• Exercise directions:
Below are the records; copy exactly the stretch from the line containing "m / 6562 ft |" through the line containing "2401 – 2495 MHz |", both ends included, and nothing else.
==========
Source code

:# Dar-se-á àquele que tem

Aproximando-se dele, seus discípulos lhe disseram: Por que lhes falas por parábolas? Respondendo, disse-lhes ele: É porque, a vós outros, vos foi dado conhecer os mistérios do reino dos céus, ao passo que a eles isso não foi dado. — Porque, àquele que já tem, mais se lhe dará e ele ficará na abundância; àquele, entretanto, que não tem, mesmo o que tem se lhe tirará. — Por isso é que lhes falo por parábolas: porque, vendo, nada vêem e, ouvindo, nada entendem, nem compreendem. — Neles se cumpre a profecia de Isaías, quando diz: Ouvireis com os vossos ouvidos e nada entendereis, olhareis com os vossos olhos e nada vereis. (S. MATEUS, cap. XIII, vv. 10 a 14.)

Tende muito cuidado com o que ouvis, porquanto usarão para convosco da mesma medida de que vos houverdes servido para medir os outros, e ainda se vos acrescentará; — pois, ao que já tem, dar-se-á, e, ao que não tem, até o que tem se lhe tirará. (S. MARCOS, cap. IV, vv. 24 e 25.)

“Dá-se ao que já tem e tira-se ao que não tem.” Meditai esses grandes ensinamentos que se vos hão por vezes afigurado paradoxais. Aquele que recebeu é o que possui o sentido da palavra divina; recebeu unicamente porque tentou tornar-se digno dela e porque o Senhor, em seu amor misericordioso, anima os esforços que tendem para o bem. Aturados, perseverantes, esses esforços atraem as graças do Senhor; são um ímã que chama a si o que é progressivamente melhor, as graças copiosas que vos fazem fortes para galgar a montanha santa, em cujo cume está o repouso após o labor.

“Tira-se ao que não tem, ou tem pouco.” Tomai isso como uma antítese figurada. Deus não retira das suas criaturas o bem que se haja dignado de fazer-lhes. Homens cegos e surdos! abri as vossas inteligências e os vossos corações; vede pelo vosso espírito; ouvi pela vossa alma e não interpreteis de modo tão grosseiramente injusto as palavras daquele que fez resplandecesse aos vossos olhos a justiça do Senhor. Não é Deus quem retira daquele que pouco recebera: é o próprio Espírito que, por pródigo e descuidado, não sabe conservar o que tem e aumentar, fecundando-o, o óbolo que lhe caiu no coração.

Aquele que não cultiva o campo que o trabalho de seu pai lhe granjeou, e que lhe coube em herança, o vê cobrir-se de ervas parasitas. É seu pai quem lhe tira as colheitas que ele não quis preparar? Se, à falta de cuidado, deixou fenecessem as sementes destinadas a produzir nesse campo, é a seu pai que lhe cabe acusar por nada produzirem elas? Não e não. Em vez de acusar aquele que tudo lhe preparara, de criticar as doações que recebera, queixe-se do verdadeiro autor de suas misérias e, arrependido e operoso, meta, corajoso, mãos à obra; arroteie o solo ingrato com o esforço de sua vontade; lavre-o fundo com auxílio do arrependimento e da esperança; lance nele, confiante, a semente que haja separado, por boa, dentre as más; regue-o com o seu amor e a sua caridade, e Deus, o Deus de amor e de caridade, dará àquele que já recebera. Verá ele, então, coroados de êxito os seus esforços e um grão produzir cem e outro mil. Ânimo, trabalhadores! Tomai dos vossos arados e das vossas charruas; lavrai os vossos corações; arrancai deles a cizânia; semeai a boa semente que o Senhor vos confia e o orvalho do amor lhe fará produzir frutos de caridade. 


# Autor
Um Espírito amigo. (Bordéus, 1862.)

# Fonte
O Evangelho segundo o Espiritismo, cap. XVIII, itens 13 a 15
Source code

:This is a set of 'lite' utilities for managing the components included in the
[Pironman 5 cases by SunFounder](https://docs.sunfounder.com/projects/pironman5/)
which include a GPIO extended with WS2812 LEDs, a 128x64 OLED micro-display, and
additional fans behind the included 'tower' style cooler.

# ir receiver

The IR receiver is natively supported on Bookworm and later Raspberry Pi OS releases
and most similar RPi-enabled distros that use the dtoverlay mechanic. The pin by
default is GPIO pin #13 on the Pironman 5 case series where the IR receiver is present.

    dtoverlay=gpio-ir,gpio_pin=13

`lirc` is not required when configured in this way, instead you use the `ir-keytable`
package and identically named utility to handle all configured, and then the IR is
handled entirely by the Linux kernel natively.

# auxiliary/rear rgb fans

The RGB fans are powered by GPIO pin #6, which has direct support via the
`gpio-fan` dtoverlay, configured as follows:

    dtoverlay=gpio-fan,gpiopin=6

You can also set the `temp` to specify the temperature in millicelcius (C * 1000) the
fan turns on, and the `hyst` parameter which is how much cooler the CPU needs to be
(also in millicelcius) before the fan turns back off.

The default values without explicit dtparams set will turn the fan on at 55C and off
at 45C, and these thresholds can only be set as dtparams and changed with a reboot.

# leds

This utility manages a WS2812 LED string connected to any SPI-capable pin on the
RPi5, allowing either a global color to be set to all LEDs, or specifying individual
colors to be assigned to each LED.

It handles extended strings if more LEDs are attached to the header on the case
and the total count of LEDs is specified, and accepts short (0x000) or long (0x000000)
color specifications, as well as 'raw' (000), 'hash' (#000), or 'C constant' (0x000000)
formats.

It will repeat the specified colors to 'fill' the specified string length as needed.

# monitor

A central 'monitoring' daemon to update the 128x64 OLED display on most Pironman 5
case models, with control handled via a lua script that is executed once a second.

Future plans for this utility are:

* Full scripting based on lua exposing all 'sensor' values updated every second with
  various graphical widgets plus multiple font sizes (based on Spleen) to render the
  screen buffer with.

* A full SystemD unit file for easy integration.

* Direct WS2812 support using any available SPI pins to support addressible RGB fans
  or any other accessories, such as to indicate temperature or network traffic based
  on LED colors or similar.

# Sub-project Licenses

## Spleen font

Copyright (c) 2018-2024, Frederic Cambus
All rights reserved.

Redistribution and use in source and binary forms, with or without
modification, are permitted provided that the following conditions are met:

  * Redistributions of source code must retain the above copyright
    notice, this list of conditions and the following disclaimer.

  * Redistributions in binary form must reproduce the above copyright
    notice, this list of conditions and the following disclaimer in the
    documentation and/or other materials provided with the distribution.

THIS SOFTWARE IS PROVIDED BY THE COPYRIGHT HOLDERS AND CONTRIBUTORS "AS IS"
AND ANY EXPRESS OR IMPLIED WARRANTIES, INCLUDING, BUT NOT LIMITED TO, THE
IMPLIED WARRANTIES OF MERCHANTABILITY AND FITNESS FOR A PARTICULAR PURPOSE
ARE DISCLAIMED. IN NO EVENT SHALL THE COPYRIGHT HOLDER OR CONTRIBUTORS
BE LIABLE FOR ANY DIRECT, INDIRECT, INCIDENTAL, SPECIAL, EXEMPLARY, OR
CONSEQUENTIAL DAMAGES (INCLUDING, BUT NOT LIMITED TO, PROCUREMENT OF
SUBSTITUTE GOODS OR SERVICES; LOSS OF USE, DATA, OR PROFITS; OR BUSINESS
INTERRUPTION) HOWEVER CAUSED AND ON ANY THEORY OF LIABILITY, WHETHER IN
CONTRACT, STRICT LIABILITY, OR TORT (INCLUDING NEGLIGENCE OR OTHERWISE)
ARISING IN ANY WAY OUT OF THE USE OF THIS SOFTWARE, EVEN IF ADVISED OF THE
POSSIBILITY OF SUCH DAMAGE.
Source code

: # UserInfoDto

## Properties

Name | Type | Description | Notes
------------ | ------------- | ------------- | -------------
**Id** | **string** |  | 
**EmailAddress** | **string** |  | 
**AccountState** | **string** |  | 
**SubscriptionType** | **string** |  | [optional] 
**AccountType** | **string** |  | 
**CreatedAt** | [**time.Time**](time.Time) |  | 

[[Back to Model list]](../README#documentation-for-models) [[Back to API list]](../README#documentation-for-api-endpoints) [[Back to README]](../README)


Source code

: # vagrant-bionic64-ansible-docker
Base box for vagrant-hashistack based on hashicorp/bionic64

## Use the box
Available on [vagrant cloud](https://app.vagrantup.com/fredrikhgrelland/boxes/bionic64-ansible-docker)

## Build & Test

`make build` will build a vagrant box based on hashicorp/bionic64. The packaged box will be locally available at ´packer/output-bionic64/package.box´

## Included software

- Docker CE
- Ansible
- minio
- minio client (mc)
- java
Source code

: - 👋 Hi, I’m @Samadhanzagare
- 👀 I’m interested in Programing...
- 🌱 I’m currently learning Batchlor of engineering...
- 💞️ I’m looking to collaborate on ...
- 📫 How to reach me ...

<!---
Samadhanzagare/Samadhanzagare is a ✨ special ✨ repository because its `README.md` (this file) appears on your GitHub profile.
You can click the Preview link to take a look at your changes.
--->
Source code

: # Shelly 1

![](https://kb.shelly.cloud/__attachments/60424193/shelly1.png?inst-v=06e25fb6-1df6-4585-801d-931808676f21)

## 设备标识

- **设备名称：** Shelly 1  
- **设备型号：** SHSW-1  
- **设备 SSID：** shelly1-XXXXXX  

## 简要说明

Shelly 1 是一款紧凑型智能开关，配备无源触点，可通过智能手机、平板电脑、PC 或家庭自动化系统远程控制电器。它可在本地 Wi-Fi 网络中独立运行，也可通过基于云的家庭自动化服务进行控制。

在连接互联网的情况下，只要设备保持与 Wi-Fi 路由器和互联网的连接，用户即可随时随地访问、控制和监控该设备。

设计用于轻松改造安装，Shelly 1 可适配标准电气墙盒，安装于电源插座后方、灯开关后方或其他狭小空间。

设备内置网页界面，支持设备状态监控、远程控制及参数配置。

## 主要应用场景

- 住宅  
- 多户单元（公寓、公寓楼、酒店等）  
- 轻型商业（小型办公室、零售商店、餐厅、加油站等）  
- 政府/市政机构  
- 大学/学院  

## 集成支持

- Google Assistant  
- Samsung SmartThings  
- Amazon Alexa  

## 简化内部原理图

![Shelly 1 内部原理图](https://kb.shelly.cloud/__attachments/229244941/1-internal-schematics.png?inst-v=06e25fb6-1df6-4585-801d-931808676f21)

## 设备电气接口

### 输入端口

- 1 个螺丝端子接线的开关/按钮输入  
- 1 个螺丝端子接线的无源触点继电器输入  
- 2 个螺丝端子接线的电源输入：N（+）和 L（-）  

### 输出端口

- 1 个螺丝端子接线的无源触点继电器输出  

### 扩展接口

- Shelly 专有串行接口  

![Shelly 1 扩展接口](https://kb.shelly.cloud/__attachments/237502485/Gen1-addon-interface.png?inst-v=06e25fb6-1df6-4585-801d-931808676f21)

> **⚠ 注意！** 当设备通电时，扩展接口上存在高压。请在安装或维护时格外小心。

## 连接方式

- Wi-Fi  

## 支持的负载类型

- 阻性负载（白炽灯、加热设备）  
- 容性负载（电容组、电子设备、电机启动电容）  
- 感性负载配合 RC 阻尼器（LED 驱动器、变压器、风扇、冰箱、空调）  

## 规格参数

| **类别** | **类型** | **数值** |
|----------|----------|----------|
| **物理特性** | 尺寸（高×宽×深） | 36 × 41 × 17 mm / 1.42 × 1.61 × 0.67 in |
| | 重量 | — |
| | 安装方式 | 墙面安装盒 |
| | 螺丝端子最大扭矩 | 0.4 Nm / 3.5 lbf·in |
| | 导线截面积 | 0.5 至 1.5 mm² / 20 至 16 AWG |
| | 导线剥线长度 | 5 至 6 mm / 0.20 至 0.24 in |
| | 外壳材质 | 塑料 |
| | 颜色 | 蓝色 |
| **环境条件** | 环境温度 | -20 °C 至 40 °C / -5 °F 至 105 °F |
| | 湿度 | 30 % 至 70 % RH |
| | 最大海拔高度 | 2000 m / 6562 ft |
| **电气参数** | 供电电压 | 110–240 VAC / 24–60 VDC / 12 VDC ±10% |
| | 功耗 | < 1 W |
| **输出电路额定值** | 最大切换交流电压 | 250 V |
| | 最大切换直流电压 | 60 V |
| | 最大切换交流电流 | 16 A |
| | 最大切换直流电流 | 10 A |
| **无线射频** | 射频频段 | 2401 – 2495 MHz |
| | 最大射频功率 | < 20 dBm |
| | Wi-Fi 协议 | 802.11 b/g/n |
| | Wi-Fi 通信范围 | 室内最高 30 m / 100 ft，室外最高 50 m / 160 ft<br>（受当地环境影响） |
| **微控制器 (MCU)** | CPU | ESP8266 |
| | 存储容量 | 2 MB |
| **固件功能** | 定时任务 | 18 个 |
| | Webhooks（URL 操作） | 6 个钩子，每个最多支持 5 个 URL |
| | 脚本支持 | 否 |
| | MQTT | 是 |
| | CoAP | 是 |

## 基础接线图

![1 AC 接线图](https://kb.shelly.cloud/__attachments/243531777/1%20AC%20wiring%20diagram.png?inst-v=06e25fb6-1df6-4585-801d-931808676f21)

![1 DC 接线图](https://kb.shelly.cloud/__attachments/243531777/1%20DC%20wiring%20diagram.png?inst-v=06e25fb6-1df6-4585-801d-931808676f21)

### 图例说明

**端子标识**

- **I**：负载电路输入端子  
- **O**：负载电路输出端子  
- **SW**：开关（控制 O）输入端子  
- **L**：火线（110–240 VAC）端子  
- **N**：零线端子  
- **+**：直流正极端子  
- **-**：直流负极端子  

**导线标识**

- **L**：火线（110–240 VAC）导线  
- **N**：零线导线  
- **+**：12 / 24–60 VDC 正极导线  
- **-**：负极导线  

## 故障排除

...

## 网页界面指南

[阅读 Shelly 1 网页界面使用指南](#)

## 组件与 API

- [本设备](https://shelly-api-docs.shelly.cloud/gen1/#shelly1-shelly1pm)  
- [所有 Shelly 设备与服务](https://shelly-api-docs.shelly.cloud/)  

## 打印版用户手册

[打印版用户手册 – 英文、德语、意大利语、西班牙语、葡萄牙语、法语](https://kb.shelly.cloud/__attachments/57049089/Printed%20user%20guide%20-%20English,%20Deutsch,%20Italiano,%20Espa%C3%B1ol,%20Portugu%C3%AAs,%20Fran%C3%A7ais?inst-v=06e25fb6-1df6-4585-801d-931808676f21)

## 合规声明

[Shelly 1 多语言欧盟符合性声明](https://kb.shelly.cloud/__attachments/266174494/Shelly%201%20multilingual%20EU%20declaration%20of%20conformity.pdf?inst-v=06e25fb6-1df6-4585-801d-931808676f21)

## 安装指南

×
==========
• Expected answer:
| | 最大海拔高度 | 2000 m / 6562 ft |
| **电气参数** | 供电电压 | 110–240 VAC / 24–60 VDC / 12 VDC ±10% |
| | 功耗 | < 1 W |
| **输出电路额定值** | 最大切换交流电压 | 250 V |
| | 最大切换直流电压 | 60 V |
| | 最大切换交流电流 | 16 A |
| | 最大切换直流电流 | 10 A |
| **无线射频** | 射频频段 | 2401 – 2495 MHz |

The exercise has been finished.